--- Supplied data Enclosed Below ---

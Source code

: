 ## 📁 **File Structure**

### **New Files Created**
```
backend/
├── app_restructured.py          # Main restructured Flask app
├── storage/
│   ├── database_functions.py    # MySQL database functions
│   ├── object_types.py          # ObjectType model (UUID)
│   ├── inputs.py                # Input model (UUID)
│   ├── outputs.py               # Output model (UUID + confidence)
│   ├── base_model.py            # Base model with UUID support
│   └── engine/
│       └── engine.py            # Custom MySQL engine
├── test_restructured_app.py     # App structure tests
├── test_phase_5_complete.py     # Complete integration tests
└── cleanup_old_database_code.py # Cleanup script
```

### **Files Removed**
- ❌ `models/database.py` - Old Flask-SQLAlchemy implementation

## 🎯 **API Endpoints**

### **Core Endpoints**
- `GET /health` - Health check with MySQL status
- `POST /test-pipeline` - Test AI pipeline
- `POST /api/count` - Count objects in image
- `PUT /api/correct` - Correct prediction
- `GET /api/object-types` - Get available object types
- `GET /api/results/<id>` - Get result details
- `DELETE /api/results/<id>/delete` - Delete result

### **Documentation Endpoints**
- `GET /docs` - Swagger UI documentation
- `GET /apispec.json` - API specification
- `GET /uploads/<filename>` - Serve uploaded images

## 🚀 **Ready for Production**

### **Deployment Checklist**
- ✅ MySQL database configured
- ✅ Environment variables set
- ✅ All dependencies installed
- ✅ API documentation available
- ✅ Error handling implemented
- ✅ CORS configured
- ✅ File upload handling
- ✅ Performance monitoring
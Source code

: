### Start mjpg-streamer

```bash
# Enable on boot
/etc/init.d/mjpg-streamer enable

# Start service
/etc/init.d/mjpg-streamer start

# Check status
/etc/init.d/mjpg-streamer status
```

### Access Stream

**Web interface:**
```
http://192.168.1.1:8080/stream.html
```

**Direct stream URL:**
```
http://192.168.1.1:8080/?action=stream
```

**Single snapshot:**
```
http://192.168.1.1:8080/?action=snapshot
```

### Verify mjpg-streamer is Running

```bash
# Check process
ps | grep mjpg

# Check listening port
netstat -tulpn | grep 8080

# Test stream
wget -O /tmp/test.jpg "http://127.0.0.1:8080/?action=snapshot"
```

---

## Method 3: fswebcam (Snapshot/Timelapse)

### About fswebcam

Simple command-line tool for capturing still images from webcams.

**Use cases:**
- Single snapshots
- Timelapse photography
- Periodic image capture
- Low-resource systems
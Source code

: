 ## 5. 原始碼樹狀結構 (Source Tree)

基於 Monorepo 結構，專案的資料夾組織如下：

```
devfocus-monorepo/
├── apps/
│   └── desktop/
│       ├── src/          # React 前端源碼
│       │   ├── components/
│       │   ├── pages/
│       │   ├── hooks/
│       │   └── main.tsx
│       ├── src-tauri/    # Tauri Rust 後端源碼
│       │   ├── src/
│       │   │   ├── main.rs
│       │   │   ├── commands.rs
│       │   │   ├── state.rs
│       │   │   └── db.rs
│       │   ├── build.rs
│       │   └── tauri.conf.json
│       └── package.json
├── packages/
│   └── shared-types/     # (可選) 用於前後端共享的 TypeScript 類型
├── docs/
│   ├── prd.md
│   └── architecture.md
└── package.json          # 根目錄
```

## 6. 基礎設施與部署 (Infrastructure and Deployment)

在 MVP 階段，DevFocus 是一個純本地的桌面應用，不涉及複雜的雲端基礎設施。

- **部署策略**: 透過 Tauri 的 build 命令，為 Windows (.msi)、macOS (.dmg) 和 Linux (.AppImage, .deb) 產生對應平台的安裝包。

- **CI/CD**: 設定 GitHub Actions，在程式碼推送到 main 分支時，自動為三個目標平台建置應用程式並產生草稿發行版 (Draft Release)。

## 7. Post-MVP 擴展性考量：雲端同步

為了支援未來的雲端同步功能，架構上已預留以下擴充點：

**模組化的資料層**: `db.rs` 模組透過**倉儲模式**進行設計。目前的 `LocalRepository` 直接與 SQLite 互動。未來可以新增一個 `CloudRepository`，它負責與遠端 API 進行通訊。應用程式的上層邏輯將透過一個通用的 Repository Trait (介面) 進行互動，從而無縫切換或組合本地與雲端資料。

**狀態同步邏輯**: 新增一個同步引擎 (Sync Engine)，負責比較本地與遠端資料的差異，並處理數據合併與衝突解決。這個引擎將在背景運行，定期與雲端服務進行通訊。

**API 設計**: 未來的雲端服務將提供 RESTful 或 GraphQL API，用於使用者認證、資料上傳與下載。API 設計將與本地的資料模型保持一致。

--- End of Enclosed Supplied data ---

What is being asked:
Copy all the entries exactly.

Task answer:
Source code

: ## 📁 **File Structure**

### **New Files Created**
```
backend/
├── app_restructured.py          # Main restructured Flask app
├── storage/
│   ├── database_functions.py    # MySQL database functions
│   ├── object_types.py          # ObjectType model (UUID)
│   ├── inputs.py                # Input model (UUID)
│   ├── outputs.py               # Output model (UUID + confidence)
│   ├── base_model.py            # Base model with UUID support
│   └── engine/
│       └── engine.py            # Custom MySQL engine
├── test_restructured_app.py     # App structure tests
├── test_phase_5_complete.py     # Complete integration tests
└── cleanup_old_database_code.py # Cleanup script
```

### **Files Removed**
- ❌ `models/database.py` - Old Flask-SQLAlchemy implementation

## 🎯 **API Endpoints**

### **Core Endpoints**
- `GET /health` - Health check with MySQL status
- `POST /test-pipeline` - Test AI pipeline
- `POST /api/count` - Count objects in image
- `PUT /api/correct` - Correct prediction
- `GET /api/object-types` - Get available object types
- `GET /api/results/<id>` - Get result details
- `DELETE /api/results/<id>/delete` - Delete result

### **Documentation Endpoints**
- `GET /docs` - Swagger UI documentation
- `GET /apispec.json` - API specification
- `GET /uploads/<filename>` - Serve uploaded images

## 🚀 **Ready for Production**

### **Deployment Checklist**
- ✅ MySQL database configured
- ✅ Environment variables set
- ✅ All dependencies installed
- ✅ API documentation available
- ✅ Error handling implemented
- ✅ CORS configured
- ✅ File upload handling
- ✅ Performance monitoring
Source code

:### Start mjpg-streamer

```bash
# Enable on boot
/etc/init.d/mjpg-streamer enable

# Start service
/etc/init.d/mjpg-streamer start

# Check status
/etc/init.d/mjpg-streamer status
```

### Access Stream

**Web interface:**
```
http://192.168.1.1:8080/stream.html
```

**Direct stream URL:**
```
http://192.168.1.1:8080/?action=stream
```

**Single snapshot:**
```
http://192.168.1.1:8080/?action=snapshot
```

### Verify mjpg-streamer is Running

```bash
# Check process
ps | grep mjpg

# Check listening port
netstat -tulpn | grep 8080

# Test stream
wget -O /tmp/test.jpg "http://127.0.0.1:8080/?action=snapshot"
```

---

## Method 3: fswebcam (Snapshot/Timelapse)

### About fswebcam

Simple command-line tool for capturing still images from webcams.

**Use cases:**
- Single snapshots
- Timelapse photography
- Periodic image capture
- Low-resource systems
Source code

: ## 5. 原始碼樹狀結構 (Source Tree)

基於 Monorepo 結構，專案的資料夾組織如下：

```
devfocus-monorepo/
├── apps/
│   └── desktop/
│       ├── src/          # React 前端源碼
│       │   ├── components/
│       │   ├── pages/
│       │   ├── hooks/
│       │   └── main.tsx
│       ├── src-tauri/    # Tauri Rust 後端源碼
│       │   ├── src/
│       │   │   ├── main.rs
│       │   │   ├── commands.rs
│       │   │   ├── state.rs
│       │   │   └── db.rs
│       │   ├── build.rs
│       │   └── tauri.conf.json
│       └── package.json
├── packages/
│   └── shared-types/     # (可選) 用於前後端共享的 TypeScript 類型
├── docs/
│   ├── prd.md
│   └── architecture.md
└── package.json          # 根目錄
```

## 6. 基礎設施與部署 (Infrastructure and Deployment)

在 MVP 階段，DevFocus 是一個純本地的桌面應用，不涉及複雜的雲端基礎設施。

- **部署策略**: 透過 Tauri 的 build 命令，為 Windows (.msi)、macOS (.dmg) 和 Linux (.AppImage, .deb) 產生對應平台的安裝包。

- **CI/CD**: 設定 GitHub Actions，在程式碼推送到 main 分支時，自動為三個目標平台建置應用程式並產生草稿發行版 (Draft Release)。

## 7. Post-MVP 擴展性考量：雲端同步

為了支援未來的雲端同步功能，架構上已預留以下擴充點：

**模組化的資料層**: `db.rs` 模組透過**倉儲模式**進行設計。目前的 `LocalRepository` 直接與 SQLite 互動。未來可以新增一個 `CloudRepository`，它負責與遠端 API 進行通訊。應用程式的上層邏輯將透過一個通用的 Repository Trait (介面) 進行互動，從而無縫切換或組合本地與雲端資料。

**狀態同步邏輯**: 新增一個同步引擎 (Sync Engine)，負責比較本地與遠端資料的差異，並處理數據合併與衝突解決。這個引擎將在背景運行，定期與雲端服務進行通訊。

**API 設計**: 未來的雲端服務將提供 RESTful 或 GraphQL API，用於使用者認證、資料上傳與下載。API 設計將與本地的資料模型保持一致。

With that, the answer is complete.